Tensor product terminology in category theory

Question

Say that I have any homomorphisms of commutative rings, $A \rightarrow B, A \rightarrow C.$ I recently read that $B \otimes_A C$ is the pushout of the morphisms in the category of commutative rings. However, I understood tensor products as defined for modules over a commutative ring. Can we somehow realize $B, C$ as modules over $A$ via the homomorphisms or is $B \otimes_A C$ as defined by the pushout a generalization of the 'normal' definition of tensors? It seems unlikely that it is a generalization as it seems to depend on these morphisms whereas the tensors of modules doesn't depend on any sort of morphisms.

Answer 1

Take all rings here to be commutative. A ring homomorphism $f:A\to B$ makes $B$ into an $A$-module. In detail, the module action is $a\cdot b=f(a)b$. With another ring homomorphism $g:A\to C$ then we have two $A$-modules, and can form the tensor product $B\otimes_A C$.
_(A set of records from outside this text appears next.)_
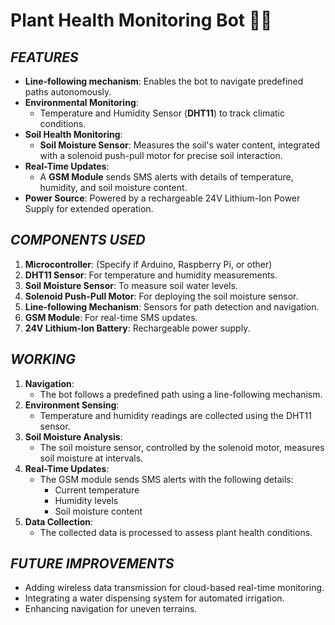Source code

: # Plant Health Monitoring Bot 🌱🤖    

## _FEATURES_  
- **Line-following mechanism**: Enables the bot to navigate predefined paths autonomously.  
- **Environmental Monitoring**:  
  - Temperature and Humidity Sensor (**DHT11**) to track climatic conditions.  
- **Soil Health Monitoring**:  
  - **Soil Moisture Sensor**: Measures the soil's water content, integrated with a solenoid push-pull motor for precise soil interaction.  
- **Real-Time Updates**:  
  - A **GSM Module** sends SMS alerts with details of temperature, humidity, and soil moisture content.  
- **Power Source**: Powered by a rechargeable 24V Lithium-Ion Power Supply for extended operation.  

## _COMPONENTS USED_  
1. **Microcontroller**: (Specify if Arduino, Raspberry Pi, or other)  
2. **DHT11 Sensor**: For temperature and humidity measurements.  
3. **Soil Moisture Sensor**: To measure soil water levels.  
4. **Solenoid Push-Pull Motor**: For deploying the soil moisture sensor.  
5. **Line-following Mechanism**: Sensors for path detection and navigation.  
6. **GSM Module**: For real-time SMS updates.  
7. **24V Lithium-Ion Battery**: Rechargeable power supply.  

## _WORKING_
1. **Navigation**:  
   - The bot follows a predefined path using a line-following mechanism.  
2. **Environment Sensing**:  
   - Temperature and humidity readings are collected using the DHT11 sensor.  
3. **Soil Moisture Analysis**:  
   - The soil moisture sensor, controlled by the solenoid motor, measures soil moisture at intervals.  
4. **Real-Time Updates**:  
   - The GSM module sends SMS alerts with the following details:  
     - Current temperature  
     - Humidity levels  
     - Soil moisture content  
5. **Data Collection**:  
   - The collected data is processed to assess plant health conditions.  

## _FUTURE IMPROVEMENTS_
- Adding wireless data transmission for cloud-based real-time monitoring.  
- Integrating a water dispensing system for automated irrigation.  
- Enhancing navigation for uneven terrains.  
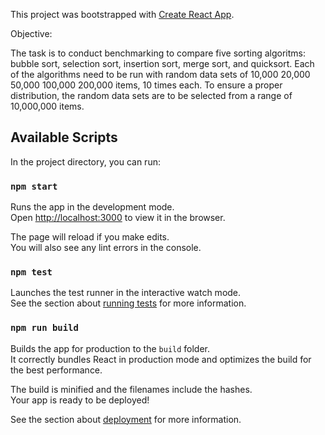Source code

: This project was bootstrapped with [Create React App](https://github.com/facebook/create-react-app).

Objective: 

The task is to conduct benchmarking to compare five sorting algoritms: bubble sort, selection sort, insertion sort, merge sort, and quicksort. Each of the algorithms need to be run with random data sets of 10,000 20,000 50,000 100,000 200,000 items, 10 times each. To ensure a proper distribution, the random data sets are to be selected from a range of 10,000,000 items.


## Available Scripts

In the project directory, you can run:

### `npm start`

Runs the app in the development mode.<br>
Open [http://localhost:3000](http://localhost:3000) to view it in the browser.

The page will reload if you make edits.<br>
You will also see any lint errors in the console.

### `npm test`

Launches the test runner in the interactive watch mode.<br>
See the section about [running tests](https://facebook.github.io/create-react-app/docs/running-tests) for more information.

### `npm run build`

Builds the app for production to the `build` folder.<br>
It correctly bundles React in production mode and optimizes the build for the best performance.

The build is minified and the filenames include the hashes.<br>
Your app is ready to be deployed!

See the section about [deployment](https://facebook.github.io/create-react-app/docs/deployment) for more information.

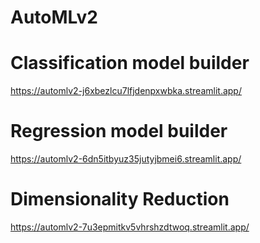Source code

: # AutoMLv2

# Classification model builder
https://automlv2-j6xbezlcu7lfjdenpxwbka.streamlit.app/

# Regression model builder
https://automlv2-6dn5itbyuz35jutyjbmei6.streamlit.app/

# Dimensionality Reduction
https://automlv2-7u3epmitkv5vhrshzdtwoq.streamlit.app/
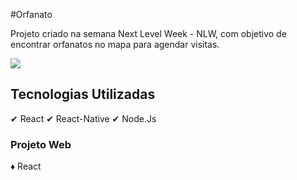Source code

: #Orfanato

Projeto criado na semana Next Level Week - NLW, com objetivo de encontrar orfanatos no mapa para agendar visitas.

<img src="https://ik.imagekit.io/mqh5rdpeme/nlw_3iNkRgyYB.png">

## Tecnologias Utilizadas
✔ React  ✔ React-Native  ✔ Node.Js


### Projeto Web
♦ React
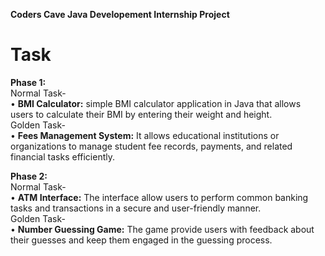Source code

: **Coders Cave Java Developement Internship Project**

# Task   
**Phase 1:**    
Normal Task-   
• **BMI Calculator:** simple BMI calculator application in Java that allows users to calculate their BMI by entering their weight and height.  
Golden Task-    
• **Fees Management System:** It allows educational institutions or organizations to manage student fee records, payments, and related financial tasks efficiently.

**Phase 2:**    
Normal Task-   
• **ATM Interface:** The interface allow users to perform common banking tasks and transactions in a secure and user-friendly manner.  
Golden Task-   
• **Number Guessing Game:** The game provide users with feedback about their guesses and keep them engaged in the guessing process.
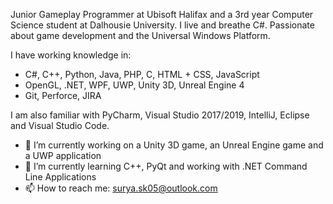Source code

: Junior Gameplay Programmer at Ubisoft Halifax and a 3rd year Computer Science student at Dalhousie University. I live and breathe C#. Passionate about game development and the Universal Windows Platform. 

I have working knowledge in: 
- C#, C++, Python, Java, PHP, C, HTML + CSS, JavaScript 
- OpenGL, .NET, WPF, UWP, Unity 3D, Unreal Engine 4 
- Git, Perforce, JIRA

I am also familiar with PyCharm, Visual Studio 2017/2019, IntelliJ, Eclipse and Visual Studio Code. 

- 🔭 I’m currently working on a Unity 3D game, an Unreal Engine game and a UWP application
- 🌱 I’m currently learning C++, PyQt and working with .NET Command Line Applications
- 📫 How to reach me: surya.sk05@outlook.com

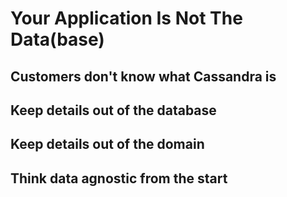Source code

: # Your Application Is Not The Data(base)

## Customers don't know what Cassandra is

## Keep details out of the database

## Keep details out of the domain

## Think data agnostic from the start
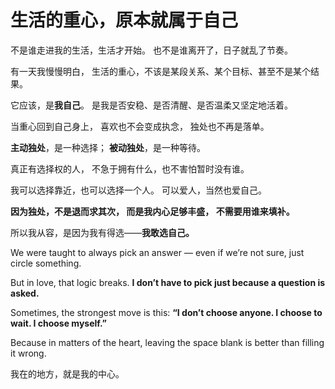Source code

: # 生活的重心，原本就属于自己

不是谁走进我的生活，生活才开始。
 也不是谁离开了，日子就乱了节奏。

有一天我慢慢明白，
 生活的重心，不该是某段关系、某个目标、甚至不是某个结果。

它应该，是**我自己**。
 是我是否安稳、是否清醒、是否温柔又坚定地活着。

当重心回到自己身上，
 喜欢也不会变成执念，
 独处也不再是落单。

**主动独处**，是一种选择；
 **被动独处**，是一种等待。

真正有选择权的人，
 不急于拥有什么，也不害怕暂时没有谁。

我可以选择靠近，也可以选择一个人。
 可以爱人，当然也爱自己。

**因为独处，不是退而求其次，
 而是我内心足够丰盛，
 不需要用谁来填补。**

所以我从容，是因为我有得选——**我敢选自己。**

We were taught to always pick an answer —
 even if we’re not sure, just circle something.

But in love, that logic breaks.
 **I don’t have to pick just because a question is asked.**

Sometimes, the strongest move is this:
 **“I don’t choose anyone. I choose to wait. I choose myself.”**

Because in matters of the heart,
 leaving the space blank is better than filling it wrong.

我在的地方，就是我的中心。

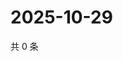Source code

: # 2025-10-29

共 0 条

<!-- BEGIN ZHIHUQUESTIONS -->
<!-- 最后更新时间 Wed Oct 29 2025 17:12:30 GMT+0800 (China Standard Time) -->

<!-- END ZHIHUQUESTIONS -->
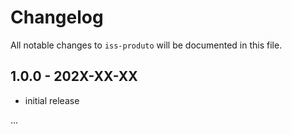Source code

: # Changelog

All notable changes to `iss-produto` will be documented in this file.

## 1.0.0 - 202X-XX-XX

- initial release

...

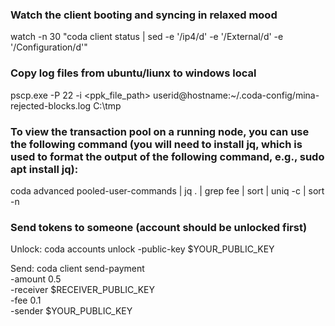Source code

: ### Watch the client booting and syncing in relaxed mood

watch -n 30 "coda client status | sed -e '/ip4/d' -e '/External/d'  -e '/Configuration/d'"

### Copy log files from ubuntu/liunx to windows local 

pscp.exe -P 22 -i <ppk_file_path> userid@hostname:~/.coda-config/mina-rejected-blocks.log C:\tmp


### To view the transaction pool on a running node, you can use the following command (you will need to install jq, which is used to format the output of the following command, e.g., sudo apt install jq):
coda advanced pooled-user-commands | jq . | grep fee | sort | uniq -c | sort -n


### Send tokens to someone (account should be unlocked first)

Unlock: 
coda accounts unlock -public-key $YOUR_PUBLIC_KEY

Send:
coda client send-payment \
  -amount 0.5 \
  -receiver $RECEIVER_PUBLIC_KEY \
  -fee 0.1 \
  -sender $YOUR_PUBLIC_KEY
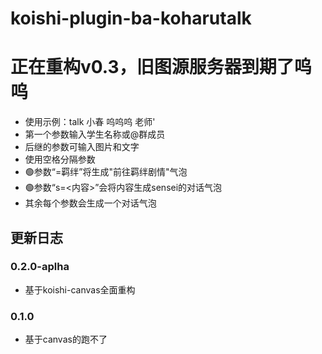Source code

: # koishi-plugin-ba-koharutalk

# 正在重构v0.3，旧图源服务器到期了呜呜

- 使用示例：talk 小春 呜呜呜 老师'
- 第一个参数输入学生名称或@群成员
- 后继的参数可输入图片和文字
- 使用空格分隔参数
- 🟢参数“=羁绊”将生成"前往羁绊剧情"气泡
- 🟢参数“s=<内容>”会将内容生成sensei的对话气泡
- 其余每个参数会生成一个对话气泡


## 更新日志

### 0.2.0-aplha
- 基于koishi-canvas全面重构

### 0.1.0
- 基于canvas的跑不了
At first $B\otimes_A C$ is just a module. But it has a multiplication, defined as the composition $$(B\otimes_A C)\times(B\otimes_A C)\to (B\otimes_A C)\otimes_A (B\otimes_A C) \to (B\otimes_A B)\otimes_A (C\otimes_A C)\to B\otimes_A C.$$ The middle map is just permuting the factors, and the last map is induced by $(b\otimes b')\otimes(c\otimes c')\mapsto bb'\otimes cc'$. In terms of elements: $$(b\otimes c)(b'\otimes c')=bb'\otimes cc'.$$

Then $B\otimes_A C$ is a ring. There are ring homomorphisms from $B$ and $C$ to it, the first given by $a\mapsto a\otimes 1_C$. Now one sits down with a large sheet of paper, and proves that the map $A\to B\otimes_A C$ is the pushout of $A\to B$ and $A\to C$.